What to produce:
Your task is to write out the entire listing exactly, omitting its pictures.

Excerpted data:
=== Begin Enclosure ===

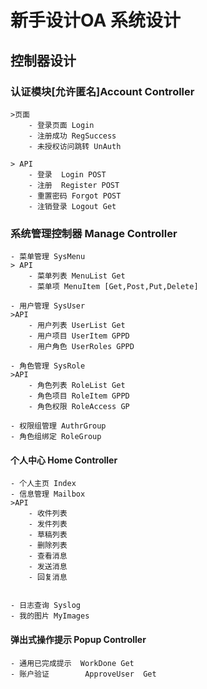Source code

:# 新手设计OA 系统设计
## 控制器设计

### 认证模块[允许匿名]Account Controller
	>页面
		- 登录页面 Login
		- 注册成功 RegSuccess  
		- 未授权访问跳转 UnAuth

	> API 
		- 登录  Login POST
		- 注册  Register POST
		- 重置密码 Forgot POST
		- 注销登录 Logout Get


### 系统管理控制器 Manage Controller
	- 菜单管理 SysMenu
	> API
		- 菜单列表 MenuList Get
		- 菜单项 MenuItem [Get,Post,Put,Delete]

	- 用户管理 SysUser
	>API
		- 用户列表 UserList Get
		- 用户项目 UserItem GPPD
		- 用户角色 UserRoles GPPD
		
	- 角色管理 SysRole
	>API
		- 角色列表 RoleList Get
		- 角色项目 RoleItem GPPD
		- 角色权限 RoleAccess GP

	- 权限组管理 AuthrGroup
	- 角色组绑定 RoleGroup

#### 个人中心 Home Controller
	
	- 个人主页 Index
	- 信息管理 Mailbox
	>API
		- 收件列表
		- 发件列表
		- 草稿列表
		- 删除列表
		- 查看消息
		- 发送消息
		- 回复消息


	- 日志查询 Syslog
	- 我的图片 MyImages


#### 弹出式操作提示 Popup Controller

	- 通用已完成提示  WorkDone Get
	- 账户验证        ApproveUser  Get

=== End Enclosure ===

Answer for the task:
Source code

:# 新手设计OA 系统设计
## 控制器设计

### 认证模块[允许匿名]Account Controller
	>页面
		- 登录页面 Login
		- 注册成功 RegSuccess  
		- 未授权访问跳转 UnAuth

	> API 
		- 登录  Login POST
		- 注册  Register POST
		- 重置密码 Forgot POST
		- 注销登录 Logout Get


### 系统管理控制器 Manage Controller
	- 菜单管理 SysMenu
	> API
		- 菜单列表 MenuList Get
		- 菜单项 MenuItem [Get,Post,Put,Delete]

	- 用户管理 SysUser
	>API
		- 用户列表 UserList Get
		- 用户项目 UserItem GPPD
		- 用户角色 UserRoles GPPD
		
	- 角色管理 SysRole
	>API
		- 角色列表 RoleList Get
		- 角色项目 RoleItem GPPD
		- 角色权限 RoleAccess GP

	- 权限组管理 AuthrGroup
	- 角色组绑定 RoleGroup

#### 个人中心 Home Controller
	
	- 个人主页 Index
	- 信息管理 Mailbox
	>API
		- 收件列表
		- 发件列表
		- 草稿列表
		- 删除列表
		- 查看消息
		- 发送消息
		- 回复消息


	- 日志查询 Syslog
	- 我的图片 MyImages


#### 弹出式操作提示 Popup Controller

	- 通用已完成提示  WorkDone Get
	- 账户验证        ApproveUser  Get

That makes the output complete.